Of the lines below, write out exactly those from the line with "de datos SQLite" through the line with "- ✅ **macOS**: Usa convenciones de macOS", both included, and skip the rest.

**Stored data**
++++++++++
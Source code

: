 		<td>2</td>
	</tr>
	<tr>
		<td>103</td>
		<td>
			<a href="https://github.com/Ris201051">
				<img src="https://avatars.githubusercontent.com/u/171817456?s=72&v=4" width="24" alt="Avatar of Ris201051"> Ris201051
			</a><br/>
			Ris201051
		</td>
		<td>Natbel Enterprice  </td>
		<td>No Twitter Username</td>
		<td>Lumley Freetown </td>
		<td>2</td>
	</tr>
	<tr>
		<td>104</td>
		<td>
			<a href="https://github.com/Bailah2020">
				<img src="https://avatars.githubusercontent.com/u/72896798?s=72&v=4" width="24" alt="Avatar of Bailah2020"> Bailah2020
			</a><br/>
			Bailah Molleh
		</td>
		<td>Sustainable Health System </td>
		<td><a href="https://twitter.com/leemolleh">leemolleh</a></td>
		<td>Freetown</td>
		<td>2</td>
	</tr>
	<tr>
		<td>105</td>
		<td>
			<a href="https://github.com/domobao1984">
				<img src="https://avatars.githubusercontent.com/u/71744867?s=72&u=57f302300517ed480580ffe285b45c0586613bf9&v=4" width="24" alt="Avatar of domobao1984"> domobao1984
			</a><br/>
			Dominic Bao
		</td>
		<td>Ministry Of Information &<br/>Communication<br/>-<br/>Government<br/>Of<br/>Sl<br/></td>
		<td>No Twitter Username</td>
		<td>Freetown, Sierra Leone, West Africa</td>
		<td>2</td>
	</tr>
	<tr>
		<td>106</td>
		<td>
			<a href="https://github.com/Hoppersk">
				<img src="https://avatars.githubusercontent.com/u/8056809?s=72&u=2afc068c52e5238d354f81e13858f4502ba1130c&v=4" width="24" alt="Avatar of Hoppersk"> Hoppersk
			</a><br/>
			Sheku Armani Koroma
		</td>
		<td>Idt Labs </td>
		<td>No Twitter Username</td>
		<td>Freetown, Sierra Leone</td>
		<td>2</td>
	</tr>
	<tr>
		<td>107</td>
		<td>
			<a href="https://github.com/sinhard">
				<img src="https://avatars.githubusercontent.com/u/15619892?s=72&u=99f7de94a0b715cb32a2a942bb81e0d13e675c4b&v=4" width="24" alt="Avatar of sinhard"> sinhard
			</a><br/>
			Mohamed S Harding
++++++++++
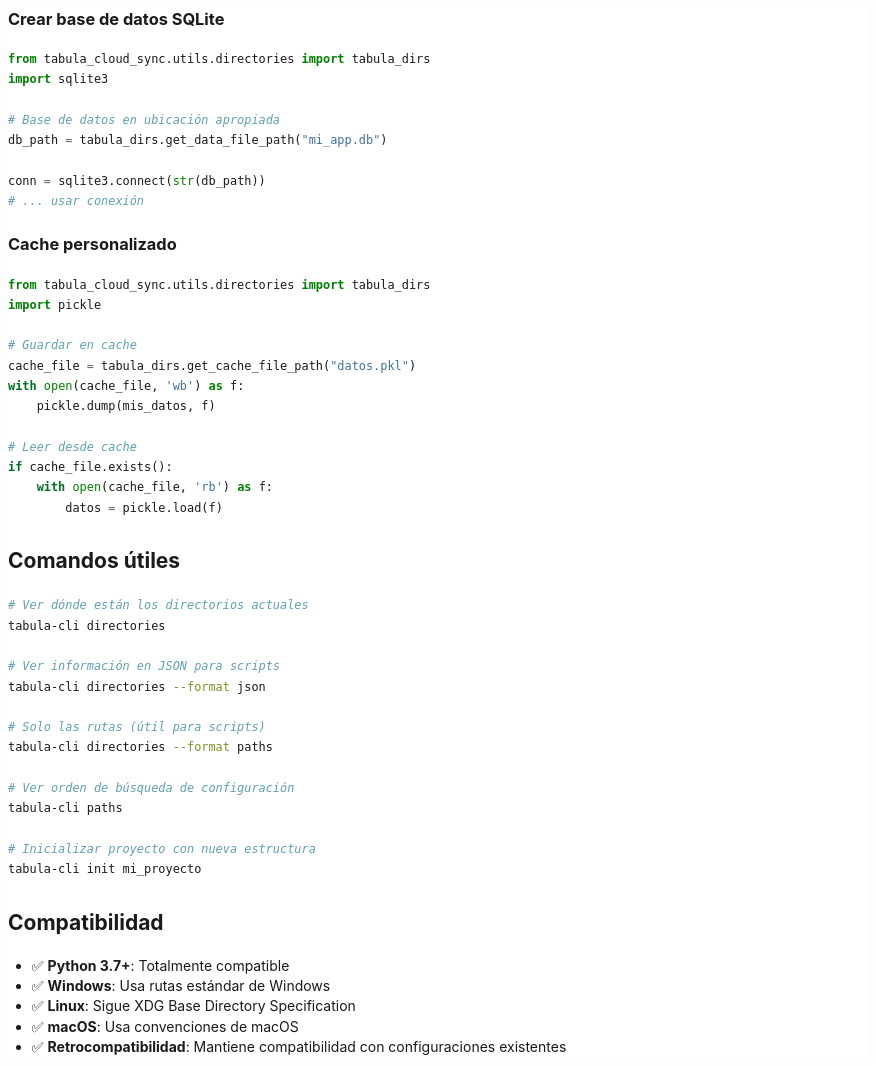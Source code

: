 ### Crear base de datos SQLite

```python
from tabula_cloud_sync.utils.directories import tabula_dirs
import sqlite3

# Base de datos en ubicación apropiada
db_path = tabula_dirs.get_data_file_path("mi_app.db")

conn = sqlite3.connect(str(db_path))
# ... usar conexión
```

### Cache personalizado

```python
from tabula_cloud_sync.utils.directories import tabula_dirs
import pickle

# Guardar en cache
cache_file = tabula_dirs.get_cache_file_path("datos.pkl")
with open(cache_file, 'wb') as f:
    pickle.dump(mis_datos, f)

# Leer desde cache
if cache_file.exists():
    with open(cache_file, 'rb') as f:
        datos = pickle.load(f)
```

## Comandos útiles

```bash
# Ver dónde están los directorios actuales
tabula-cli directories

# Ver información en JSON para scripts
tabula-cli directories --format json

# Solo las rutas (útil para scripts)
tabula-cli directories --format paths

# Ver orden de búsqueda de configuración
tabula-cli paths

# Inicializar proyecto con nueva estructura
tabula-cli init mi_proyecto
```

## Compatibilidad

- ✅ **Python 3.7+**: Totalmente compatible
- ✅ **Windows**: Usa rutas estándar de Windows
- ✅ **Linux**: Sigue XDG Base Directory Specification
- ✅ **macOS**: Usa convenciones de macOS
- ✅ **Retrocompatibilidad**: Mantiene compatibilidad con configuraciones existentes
++++++++++
**Answer for the task**
: ### Crear base de datos SQLite

```python
from tabula_cloud_sync.utils.directories import tabula_dirs
import sqlite3

# Base de datos en ubicación apropiada
db_path = tabula_dirs.get_data_file_path("mi_app.db")

conn = sqlite3.connect(str(db_path))
# ... usar conexión
```

### Cache personalizado

```python
from tabula_cloud_sync.utils.directories import tabula_dirs
import pickle

# Guardar en cache
cache_file = tabula_dirs.get_cache_file_path("datos.pkl")
with open(cache_file, 'wb') as f:
    pickle.dump(mis_datos, f)

# Leer desde cache
if cache_file.exists():
    with open(cache_file, 'rb') as f:
        datos = pickle.load(f)
```

## Comandos útiles

```bash
# Ver dónde están los directorios actuales
tabula-cli directories

# Ver información en JSON para scripts
tabula-cli directories --format json

# Solo las rutas (útil para scripts)
tabula-cli directories --format paths

# Ver orden de búsqueda de configuración
tabula-cli paths

# Inicializar proyecto con nueva estructura
tabula-cli init mi_proyecto
```

## Compatibilidad

- ✅ **Python 3.7+**: Totalmente compatible
- ✅ **Windows**: Usa rutas estándar de Windows
- ✅ **Linux**: Sigue XDG Base Directory Specification
- ✅ **macOS**: Usa convenciones de macOS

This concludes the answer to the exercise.